Saturday was a long day of bike riding, cheering, chasing Olaf around town, shivering in the cold, more cheering, riding with marathoners to the finish, and a little more shivering. It was fun watching Olaf, Sam, Laura, Gina, Lindsay, Steve, Layla, Cayce, Duane, Lisa, Casey, Rachel, Carolyn and the other 10,000 runners strive to meet their goals. The goals ranged from a 2:50 marathon, to PRing in the half despite sickness, to finishing a first full marathon. It seems to me that just about everyone whose goals I knew of met them.
That got me to thinking about my athletic goals. I'm scared to admit them most of the time. If I have a real, true, deep-down dream goal, I almost never say it aloud. If I do verbalize a goal to anybody, it's a goal that I'm pretty sure I can hit. I'm not
pessimistic about my abilities, I try to be more
realistic. Why is it that most people are not scared to share a dream goal that they may fail at meeting? What's so hard about letting people know that I am disappointed in myself sometimes? And what's wrong with
being disappointed sometimes?
At work we teach about setting SMART goals: goals that are Specific, Measurable, Attainable, Rewarding, and Time-oriented. If you don't make goals attainable, then you'll end up disappointing yourself when you don't reach them, right? But in running, is this really a bad thing? Maybe sharing goals will keep me accountable for actually training to meet those goals.
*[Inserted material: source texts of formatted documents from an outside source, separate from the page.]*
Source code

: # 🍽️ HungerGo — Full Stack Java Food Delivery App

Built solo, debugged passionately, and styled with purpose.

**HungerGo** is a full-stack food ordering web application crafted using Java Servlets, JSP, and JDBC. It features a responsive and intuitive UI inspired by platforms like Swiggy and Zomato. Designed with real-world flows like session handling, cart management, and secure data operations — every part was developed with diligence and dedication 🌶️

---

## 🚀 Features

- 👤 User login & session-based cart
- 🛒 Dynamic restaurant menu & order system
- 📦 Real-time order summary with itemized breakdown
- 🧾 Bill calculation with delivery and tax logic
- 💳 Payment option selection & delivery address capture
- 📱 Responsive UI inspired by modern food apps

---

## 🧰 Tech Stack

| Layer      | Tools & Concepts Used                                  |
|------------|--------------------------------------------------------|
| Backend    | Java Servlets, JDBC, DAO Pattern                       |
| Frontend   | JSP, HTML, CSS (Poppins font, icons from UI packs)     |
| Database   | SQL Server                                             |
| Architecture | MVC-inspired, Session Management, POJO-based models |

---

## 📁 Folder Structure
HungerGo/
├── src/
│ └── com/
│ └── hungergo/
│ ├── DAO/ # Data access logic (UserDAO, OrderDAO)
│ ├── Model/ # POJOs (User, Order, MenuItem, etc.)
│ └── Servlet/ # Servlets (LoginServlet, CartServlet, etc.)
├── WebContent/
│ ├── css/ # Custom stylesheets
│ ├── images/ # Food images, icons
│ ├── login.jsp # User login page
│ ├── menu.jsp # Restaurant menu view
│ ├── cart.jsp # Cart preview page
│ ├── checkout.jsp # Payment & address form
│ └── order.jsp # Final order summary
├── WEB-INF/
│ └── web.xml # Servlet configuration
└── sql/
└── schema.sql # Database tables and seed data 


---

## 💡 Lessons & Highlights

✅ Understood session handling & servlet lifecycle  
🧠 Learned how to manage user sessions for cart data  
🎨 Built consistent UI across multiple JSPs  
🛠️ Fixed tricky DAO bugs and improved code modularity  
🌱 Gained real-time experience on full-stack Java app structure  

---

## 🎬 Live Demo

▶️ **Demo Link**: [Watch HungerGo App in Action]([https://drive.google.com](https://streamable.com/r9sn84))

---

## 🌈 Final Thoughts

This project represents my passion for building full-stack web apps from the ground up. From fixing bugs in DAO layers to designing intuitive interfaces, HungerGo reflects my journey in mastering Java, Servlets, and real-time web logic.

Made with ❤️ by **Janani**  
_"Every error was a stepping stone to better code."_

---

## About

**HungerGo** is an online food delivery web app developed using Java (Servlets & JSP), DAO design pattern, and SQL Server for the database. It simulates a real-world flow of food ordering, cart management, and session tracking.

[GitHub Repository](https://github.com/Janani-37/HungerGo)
I mentioned to Damie last time we were at track and running a 7:00 pace that I'd like to run a marathon at that pace. But I think I'm scared to actually try. I know it's a way-out-there goal for me, but if I really worked for it, I don't see why I couldn't do it. Come to think of it, I just might be scared to run another flat out, stand alone marathon. I'm pretty sure I could run faster than the only one I've done, which was 8 years ago, and is now only 3 minutes faster than my Ironman best marathon. But how much faster? 5 minutes? 20 minutes? Oh it sounds so painful!
Thanks to everyone who shared their true goals this weekend. I'm getting my motivation back thanks to you.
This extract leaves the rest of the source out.